_About this exercise_:
Restate the following records word for word without images.

_Records supplied_:
+---+

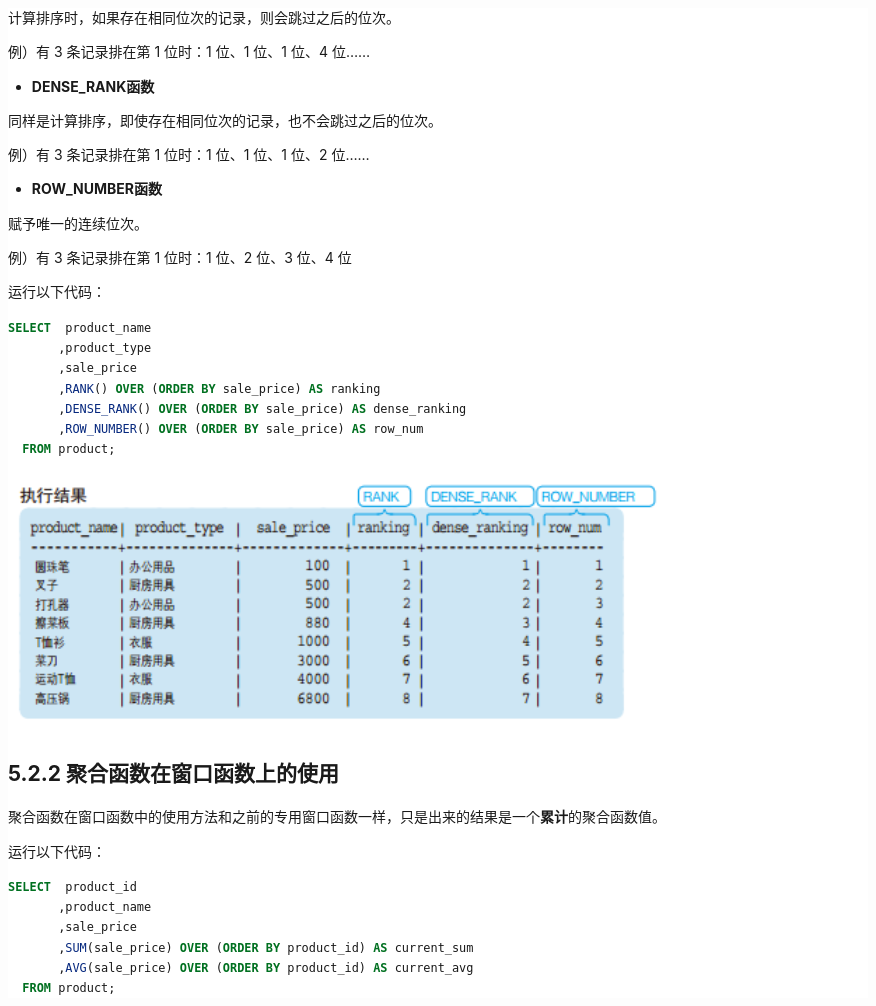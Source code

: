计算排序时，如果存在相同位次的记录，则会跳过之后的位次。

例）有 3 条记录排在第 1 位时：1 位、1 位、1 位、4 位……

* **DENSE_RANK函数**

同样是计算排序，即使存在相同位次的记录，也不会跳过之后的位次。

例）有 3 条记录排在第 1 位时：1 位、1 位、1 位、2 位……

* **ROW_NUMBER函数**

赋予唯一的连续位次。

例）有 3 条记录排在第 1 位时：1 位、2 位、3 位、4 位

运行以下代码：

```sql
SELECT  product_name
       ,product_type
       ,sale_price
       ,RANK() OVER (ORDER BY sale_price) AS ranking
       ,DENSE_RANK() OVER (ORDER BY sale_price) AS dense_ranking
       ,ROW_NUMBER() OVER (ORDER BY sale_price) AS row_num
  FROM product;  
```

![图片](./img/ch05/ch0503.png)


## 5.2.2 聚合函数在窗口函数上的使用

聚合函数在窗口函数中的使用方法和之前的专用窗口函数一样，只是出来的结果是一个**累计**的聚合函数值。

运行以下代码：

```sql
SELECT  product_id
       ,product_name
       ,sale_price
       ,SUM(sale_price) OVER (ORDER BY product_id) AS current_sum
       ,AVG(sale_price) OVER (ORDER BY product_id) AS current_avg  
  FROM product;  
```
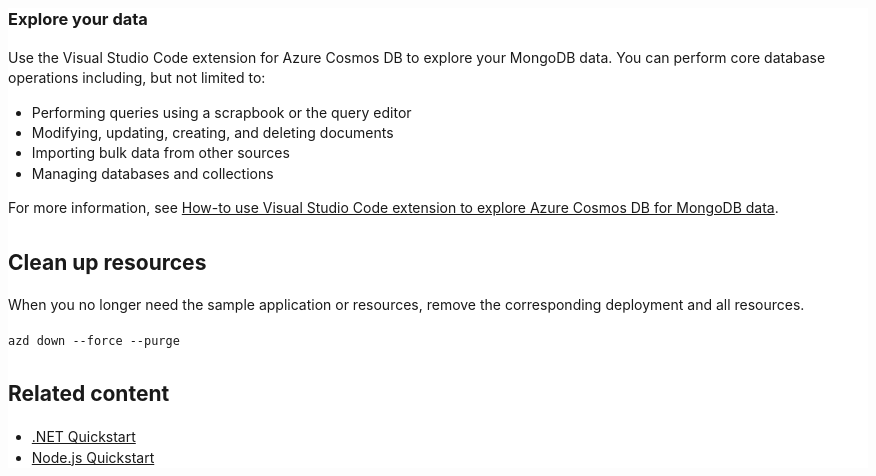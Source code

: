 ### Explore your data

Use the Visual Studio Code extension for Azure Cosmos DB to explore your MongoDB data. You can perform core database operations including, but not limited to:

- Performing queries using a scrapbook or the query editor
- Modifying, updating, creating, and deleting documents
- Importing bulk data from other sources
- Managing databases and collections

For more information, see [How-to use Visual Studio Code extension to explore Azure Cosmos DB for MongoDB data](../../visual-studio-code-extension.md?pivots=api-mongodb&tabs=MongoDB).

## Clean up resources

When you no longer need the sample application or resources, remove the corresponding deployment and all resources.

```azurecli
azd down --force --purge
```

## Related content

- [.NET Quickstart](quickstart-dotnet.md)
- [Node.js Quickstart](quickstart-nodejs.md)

+---+

_Exercise output_:
Source code

:计算排序时，如果存在相同位次的记录，则会跳过之后的位次。

例）有 3 条记录排在第 1 位时：1 位、1 位、1 位、4 位……

* **DENSE_RANK函数**

同样是计算排序，即使存在相同位次的记录，也不会跳过之后的位次。

例）有 3 条记录排在第 1 位时：1 位、1 位、1 位、2 位……

* **ROW_NUMBER函数**

赋予唯一的连续位次。

例）有 3 条记录排在第 1 位时：1 位、2 位、3 位、4 位

运行以下代码：

```sql
SELECT  product_name
       ,product_type
       ,sale_price
       ,RANK() OVER (ORDER BY sale_price) AS ranking
       ,DENSE_RANK() OVER (ORDER BY sale_price) AS dense_ranking
       ,ROW_NUMBER() OVER (ORDER BY sale_price) AS row_num
  FROM product;  
```

![图片](./img/ch05/ch0503.png)


## 5.2.2 聚合函数在窗口函数上的使用

聚合函数在窗口函数中的使用方法和之前的专用窗口函数一样，只是出来的结果是一个**累计**的聚合函数值。

运行以下代码：

```sql
SELECT  product_id
       ,product_name
       ,sale_price
       ,SUM(sale_price) OVER (ORDER BY product_id) AS current_sum
       ,AVG(sale_price) OVER (ORDER BY product_id) AS current_avg  
  FROM product;  
```
Source code

: ### Explore your data

Use the Visual Studio Code extension for Azure Cosmos DB to explore your MongoDB data. You can perform core database operations including, but not limited to:

- Performing queries using a scrapbook or the query editor
- Modifying, updating, creating, and deleting documents
- Importing bulk data from other sources
- Managing databases and collections

For more information, see [How-to use Visual Studio Code extension to explore Azure Cosmos DB for MongoDB data](../../visual-studio-code-extension.md?pivots=api-mongodb&tabs=MongoDB).

## Clean up resources

When you no longer need the sample application or resources, remove the corresponding deployment and all resources.

```azurecli
azd down --force --purge
```

## Related content

- [.NET Quickstart](quickstart-dotnet.md)
- [Node.js Quickstart](quickstart-nodejs.md)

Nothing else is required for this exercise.